Back to Where We Belong

(Photo by Selma Komisky)

Back to Where We Belong

By Sarah Komisky

There was a time before your innocence was stolen. Before someone took that from you. For a minute, go there and stay awhile. Notice what you see. What was it like? Linger there. Then let this thought enter your mind. “This can be recovered.”

If there’s something as a writer that I find joy in the editing process is when I discover a recovered document. Nothing causes more happiness than reuniting with an original copy of something I was working on for a long time. Coming across a lost document creates a reunion of sorts with my words!

And, in the same way, there lies within in many of us the part of us that needs to be recovered. It’s the document that reads: purity.

I wonder what your document would say?

In life, I’ve seen people light up when they talk about the time in which they felt that innocence. Usually, it is in childhood. It could be their elementary years, tweens orr teens, but something about that time that was marked with innocence at some point and to some degree made them feel alive. Unbridled. Uninhibited. It’s the place God intended for all of us to live life in. The purity of innocence. It’s what we felt before we encountered things like shame, guilt, trauma, hurt, not-enoughness, and the mistakes we made, the pain we caused or the pain someone caused us. It’s the closest we have to our freest self and it’s this place that we long to return to. In short, it’s the place that makes the maturest of adults smile.

Purity reminds us there is good in this world, but for most of us, something or someone tainted that. So we adopted cynicism. It was easier to put on than our dream. Those hurt too much. Therefore purity became a mockery. We told ourselves to grow up, move on, become serious, and lifeless. And tragically, we come to the tarnished conclusion that true purity doesn’t exist. 

While all of us have had to grow up from childhood. Our dreams shouldn’t. They shouldn’t have remained lost in the files of our childhood to stay forever and never return to be revisited or recovered. It’s unfortunate that the things we’ve gone through stunted our belief system. But there is a way back to the purity of heart, mind, body, and spirit. 
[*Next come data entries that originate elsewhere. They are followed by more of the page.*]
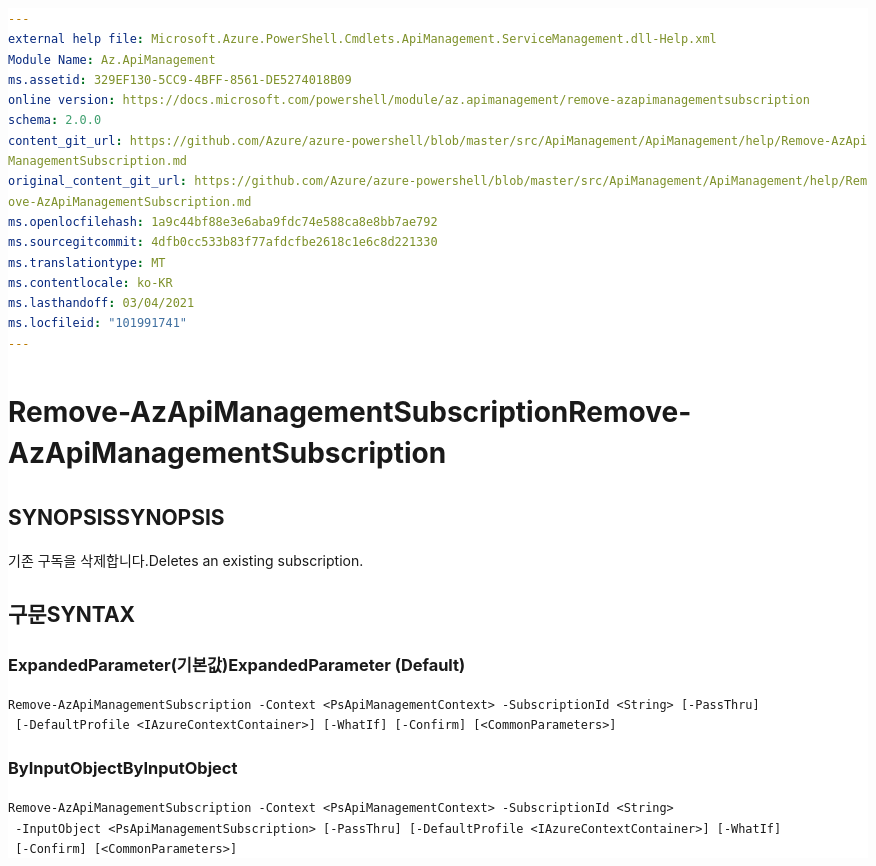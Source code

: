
 ```yaml
---
external help file: Microsoft.Azure.PowerShell.Cmdlets.ApiManagement.ServiceManagement.dll-Help.xml
Module Name: Az.ApiManagement
ms.assetid: 329EF130-5CC9-4BFF-8561-DE5274018B09
online version: https://docs.microsoft.com/powershell/module/az.apimanagement/remove-azapimanagementsubscription
schema: 2.0.0
content_git_url: https://github.com/Azure/azure-powershell/blob/master/src/ApiManagement/ApiManagement/help/Remove-AzApiManagementSubscription.md
original_content_git_url: https://github.com/Azure/azure-powershell/blob/master/src/ApiManagement/ApiManagement/help/Remove-AzApiManagementSubscription.md
ms.openlocfilehash: 1a9c44bf88e3e6aba9fdc74e588ca8e8bb7ae792
ms.sourcegitcommit: 4dfb0cc533b83f77afdcfbe2618c1e6c8d221330
ms.translationtype: MT
ms.contentlocale: ko-KR
ms.lasthandoff: 03/04/2021
ms.locfileid: "101991741"
---
```

# <span data-ttu-id="4b2c9-101">Remove-AzApiManagementSubscription</span><span class="sxs-lookup"><span data-stu-id="4b2c9-101">Remove-AzApiManagementSubscription</span></span>

## <span data-ttu-id="4b2c9-102">SYNOPSIS</span><span class="sxs-lookup"><span data-stu-id="4b2c9-102">SYNOPSIS</span></span>
<span data-ttu-id="4b2c9-103">기존 구독을 삭제합니다.</span><span class="sxs-lookup"><span data-stu-id="4b2c9-103">Deletes an existing subscription.</span></span>

## <span data-ttu-id="4b2c9-104">구문</span><span class="sxs-lookup"><span data-stu-id="4b2c9-104">SYNTAX</span></span>

### <span data-ttu-id="4b2c9-105">ExpandedParameter(기본값)</span><span class="sxs-lookup"><span data-stu-id="4b2c9-105">ExpandedParameter (Default)</span></span>
```
Remove-AzApiManagementSubscription -Context <PsApiManagementContext> -SubscriptionId <String> [-PassThru]
 [-DefaultProfile <IAzureContextContainer>] [-WhatIf] [-Confirm] [<CommonParameters>]
```

### <span data-ttu-id="4b2c9-106">ByInputObject</span><span class="sxs-lookup"><span data-stu-id="4b2c9-106">ByInputObject</span></span>
```
Remove-AzApiManagementSubscription -Context <PsApiManagementContext> -SubscriptionId <String>
 -InputObject <PsApiManagementSubscription> [-PassThru] [-DefaultProfile <IAzureContextContainer>] [-WhatIf]
 [-Confirm] [<CommonParameters>]
```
In childlike faith, we can take the hand of our Heavenly Father and bravely ask Him to take us back to Eden. This is the place shame doesn’t exist. This is where we have peace and joy. This is where we meet a recovered version of our true self defined by our Maker before all the gunk of our experience marred that.

There is an original unfiltered blueprint of who we were. Our Maker knows who our true self is. And we can go back to that even in our most broken place. 

Hosea 2:14- 15 in the Bible says, “Therefore I am now going to allure her;  I will lead her into the wilderness and speak tenderly to her. There I will give her back her vineyards, and will make the Valley of Achor a door of hope. There she will respond as in the days of her youth, as in the day she came up out of Egypt.”

This was speaking to a broken woman. A woman who was disillusioned in life and worn from her bad choices. Purity was lost. But it was a call to come back. And, an illustration of God’s call to restore His people who immersed themselves in an unpure lifestyle to come back to Him. So, the call stands for us. 

We can go back to that place. Let God lead you to experience the restorative beauty of it’s wonder. We can enjoy the life that is lived there in that place with God knowing who He is, who He says we are (pure). We don’t have to stay in shame. We can let God unravel the years that were taken and bring beauty even into that place. We can live out our present learning how to appreciate this life given to us, unencumbered to live life with Him, going back to the place where He always intended for us to walk with Him in safety.